> _What the task asks_: Wherever a line of the data contains "card", copy that line.
· · ·
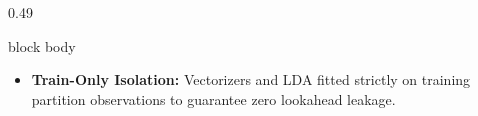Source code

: \documentclass[aspectratio=169, 10pt]{beamer}
\newenvironment{card}[1][]{%
        \begin{beamercolorbox}[rounded=true,shadow=false,wd=\linewidth,sep=3.5pt,#1]{block body}%
        \fontsize{7.8pt}{9.8pt}\selectfont%
    }{%
        \end{beamercolorbox}%
    }
\begin{document}
\begin{frame}[t]
\begin{columns}[T]
\begin{column}{0.49\textwidth}
\begin{card}
\begin{itemize}
  tokens).                                                                                                                                                                                             
                        \item \textbf{Train-Only Isolation:} Vectorizers and LDA fitted strictly on training partition observations to guarantee zero lookahead leakage.                               
                    \end{itemize}                                                                                                                                                                      
                \end{card}                                                                                                                                                                             
            \end{column}                                                                                                                                                                               
                                                                                                                                                                                                       

\end{columns}
\end{frame}
\end{document}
· · ·
> _Finished task_:
\newenvironment{card}[1][]{%
\begin{card}
                \end{card}                                                                                                                                                                             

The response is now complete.